In [None]:
import json
import os

In [None]:
# 评估文件路径
eval_file_path = '/root/xm/HistoryTrans/eval/data/eval_results/eval_resu_20231217215841.json'
# 输出文件路径
output_file_path = '../dataset_clean/'
# 设置BLEU分数阈值
bleu_threshold = 0.1

# 输出文件夹不存在则创建
if not os.path.exists(output_file_path):
    os.makedirs(output_file_path)

# 加载评估结果
with open(eval_file_path, 'r') as file:
    eval_results = json.load(file)

# 总共有多少个样本
total_num = len(eval_results['samples'])
print('总共有{}个样本'.format(total_num))

In [None]:
# 过滤出质量高的数据
high_quality_samples = [sample for sample in eval_results['samples'] if sample['BLEU'] >= bleu_threshold]

# 可选：过滤出质量低的数据
low_quality_samples = [sample for sample in eval_results['samples'] if sample['BLEU'] < bleu_threshold]
# 低质量数据额外加上字段
for sample in low_quality_samples:
    sample['low_quality'] = 1

In [None]:
# 保存高质量数据集
with open(os.path.join(output_file_path, f'high_quality_data.json'), 'w') as outfile:
    json.dump(high_quality_samples, outfile, ensure_ascii=False, indent=4)

# 可选：保存低质量数据集，以便后续审核或分析
with open(os.path.join(output_file_path, f'low_quality_data.json'), 'w') as outfile:
    json.dump(low_quality_samples, outfile, ensure_ascii=False, indent=4)

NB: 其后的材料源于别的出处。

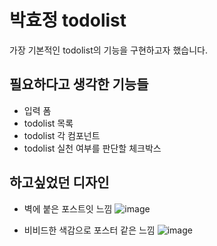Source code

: # 박효정 todolist

가장 기본적인 todolist의 기능을 구현하고자 했습니다.


## 필요하다고 생각한 기능들

- 입력 폼
- todolist 목록
- todolist 각 컴포넌트
- todolist 실천 여부를 판단할 체크박스


## 하고싶었던 디자인


- 벽에 붙은 포스트잇 느낌
![image](https://user-images.githubusercontent.com/124596022/231625983-f17639c7-8728-4fee-af32-6e1ec4f777d6.png)

- 비비드한 색감으로 포스터 같은 느낌
![image](https://user-images.githubusercontent.com/124596022/231626182-2db30b9a-dcc9-4eaf-944a-f11b55da2bb7.png)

print(f"高质量数据集大小：{len(high_quality_samples)}")
print(f"低质量数据集大小：{len(low_quality_samples)}")

### 分析低质量数据集

**重要提示**：在运行以下步骤之前，请确保手动检查并更新低质量数据集中的 `low_quality` 字段。
- 使用 `1` 标记那些确实质量较低的数据集样本。
- 使用 `0` 标记那些数据集质量本身没有问题，但模型预测结果未达预期的样本。

In [None]:
file_path = os.path.join(output_file_path, 'low_quality_data.json')
# 读取数据
with open(file_path, 'r') as file:
    low_quality_data = json.load(file)

In [None]:
# 初始化统计变量
total_low_quality_samples = len(low_quality_data)
low_quality_count = 0
low_quality_bleu_sum = 0
model_issue_count = 0
model_issue_bleu_sum = 0

# 统计
for sample in low_quality_data:
    if sample['low_quality'] == 1:
        low_quality_count += 1
        low_quality_bleu_sum += sample['BLEU']
    elif sample['low_quality'] == 0:
        model_issue_count += 1
        model_issue_bleu_sum += sample['BLEU']

# 计算比例和平均分数
low_quality_ratio = low_quality_count / total_num
low_quality_avg_bleu = low_quality_bleu_sum / low_quality_count if low_quality_count > 0 else 0
model_issue_ratio = model_issue_count / total_num
model_issue_avg_bleu = model_issue_bleu_sum / model_issue_count if model_issue_count > 0 else 0

# 输出结果
print(f"总样本数: {len(eval_results['samples'])}")
print(f"低质量总样本数: {total_low_quality_samples}, 质量低的样本数: {low_quality_count}, 模型预测问题样本数: {model_issue_count}")
print(f"质量低的样本比例: {low_quality_ratio:.2f}, 平均BLEU分数: {low_quality_avg_bleu:.2f}")
print(f"模型预测问题样本比例: {model_issue_ratio:.2f}, 平均BLEU分数: {model_issue_avg_bleu:.2f}")